Latest news from Dad. His never-ending headaches have finally ended. They won’t dog him for the rest of his life as he’d feared, and it seems the culprit was his tooth after all. Being headache-free (apart from the odd ones he always gets) has given him a new lease on life. That’s the good news. The less fantastic news is that he’s found blood in his urine and will be having tests, and who knows what they will turn up.

Old age. I often forget that Dad is five months short of seventy. Today I bumped into the elderly couple who live on the sixth floor. She had just been to the dentist. She showed me her teeth – she’s one of the several million Romanians who have none of the ones that sprouted naturally. This time they told me their ages – she’s 79, he’s 88. He told me that in the fifties and sixties, people used to stroll up and down what is now Piața Victoriei: it sounded like an Italian-style passeggiata. Now he said it’s full of gypsies and people who don’t care. The lift was out of order, so they had no choice but to painstakingly climb the stairs.

It’s been a tiring but productive week of lessons. On Tuesday I had my five-kilometre walk from the end of the tram line to Urseni to meet the 12-year-old girl. It was quite a trek, even if he road had been sealed since Google went there, apart from the last little bit. After the lesson her father took me into town (he was driving that way anyway), and in future her mother will pick me up from the last tram stop. I enjoyed the lesson – it made a refreshing change to teach a girl, after having a string of boys who play computer games endlessly and dream of being YouTubers when they grow up.
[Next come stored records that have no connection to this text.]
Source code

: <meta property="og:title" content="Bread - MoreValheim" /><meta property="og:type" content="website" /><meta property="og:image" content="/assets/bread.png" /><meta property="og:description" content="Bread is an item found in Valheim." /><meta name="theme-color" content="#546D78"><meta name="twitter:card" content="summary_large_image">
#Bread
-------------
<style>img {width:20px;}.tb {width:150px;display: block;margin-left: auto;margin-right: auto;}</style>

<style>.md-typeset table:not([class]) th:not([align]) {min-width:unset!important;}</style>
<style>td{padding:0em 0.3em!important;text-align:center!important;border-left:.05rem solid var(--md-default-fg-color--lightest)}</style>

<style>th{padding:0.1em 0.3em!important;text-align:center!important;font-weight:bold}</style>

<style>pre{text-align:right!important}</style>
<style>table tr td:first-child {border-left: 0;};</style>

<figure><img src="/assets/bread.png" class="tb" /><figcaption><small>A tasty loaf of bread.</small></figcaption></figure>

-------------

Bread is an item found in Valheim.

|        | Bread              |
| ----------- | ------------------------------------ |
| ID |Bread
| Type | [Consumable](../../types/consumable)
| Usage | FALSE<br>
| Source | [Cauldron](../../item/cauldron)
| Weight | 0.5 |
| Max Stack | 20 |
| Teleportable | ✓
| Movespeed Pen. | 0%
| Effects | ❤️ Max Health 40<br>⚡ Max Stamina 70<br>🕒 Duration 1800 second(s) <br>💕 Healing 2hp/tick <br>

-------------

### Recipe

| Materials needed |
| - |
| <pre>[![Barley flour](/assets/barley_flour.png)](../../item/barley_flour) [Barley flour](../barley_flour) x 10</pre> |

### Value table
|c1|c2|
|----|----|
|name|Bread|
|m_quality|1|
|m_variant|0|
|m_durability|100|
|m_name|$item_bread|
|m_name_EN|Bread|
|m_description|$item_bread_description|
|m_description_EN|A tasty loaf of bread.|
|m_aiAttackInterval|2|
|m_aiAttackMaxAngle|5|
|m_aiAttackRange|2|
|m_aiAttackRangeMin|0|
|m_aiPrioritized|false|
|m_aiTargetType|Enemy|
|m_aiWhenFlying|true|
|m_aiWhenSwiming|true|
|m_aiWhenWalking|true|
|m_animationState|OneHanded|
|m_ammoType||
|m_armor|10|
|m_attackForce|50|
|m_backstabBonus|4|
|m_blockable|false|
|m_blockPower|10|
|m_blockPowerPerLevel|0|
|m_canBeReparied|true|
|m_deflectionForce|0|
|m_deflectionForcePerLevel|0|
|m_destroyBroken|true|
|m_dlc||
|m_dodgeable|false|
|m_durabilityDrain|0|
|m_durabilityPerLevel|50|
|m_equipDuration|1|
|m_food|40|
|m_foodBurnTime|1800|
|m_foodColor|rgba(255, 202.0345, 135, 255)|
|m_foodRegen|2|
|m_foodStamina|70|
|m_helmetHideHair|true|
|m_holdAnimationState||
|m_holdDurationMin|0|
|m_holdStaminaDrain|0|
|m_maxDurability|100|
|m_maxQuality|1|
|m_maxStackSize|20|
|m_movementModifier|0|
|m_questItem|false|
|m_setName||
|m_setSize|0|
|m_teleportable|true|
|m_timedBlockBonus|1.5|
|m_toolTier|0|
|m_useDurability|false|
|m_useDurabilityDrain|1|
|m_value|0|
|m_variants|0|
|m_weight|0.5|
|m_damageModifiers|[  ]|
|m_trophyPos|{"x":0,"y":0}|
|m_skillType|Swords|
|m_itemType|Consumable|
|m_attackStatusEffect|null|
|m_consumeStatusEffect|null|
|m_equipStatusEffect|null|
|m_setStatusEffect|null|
After my lessons today with the Cîrciumaru family, I was glued to live score updates from the first-to-ten fifth-set tie-break between Roger Federer and John Millman. Federer won six straight points from 8-4 down; Millman will surely be devastated. I wasn’t too happy either – I’m kind of over Fed now, and would have liked the gritty Aussie to have pulled off the upset on home turf (he did shock Federer in the US Open in 2018). I did a rough calculation in my head of the chances of a Federer comeback from 4-8 (which is a deep hole for anybody, even Federer), assuming both players are of an equal standard. The “answer” depends on how big advantage you think the server has on each point, but it’s somewhere in the region of 1 in 18. Obviously, if you drop the “equal standard” assumption and instead assume Federer has some kind of edge (probably a psychological one due to his vast experience), his chances go up, but I wouldn’t go any higher than one in a dozen.

I’ve watched bits and pieces from Melbourne. My favourite match so far has been the one between Tommy Paul and Grigor Dimitrov. Paul was up two sets but Dimitrov came storming back and served for the match in the fifth, only for Paul to break back and play an absolute blinder in yet another deciding tie-break. There have been so many.

And Serena is out, beaten by Wang Qiang 7-5 in the third set, while Coco Gauff had another massive result in beating last year’s champion Naomi Osaka in two sets.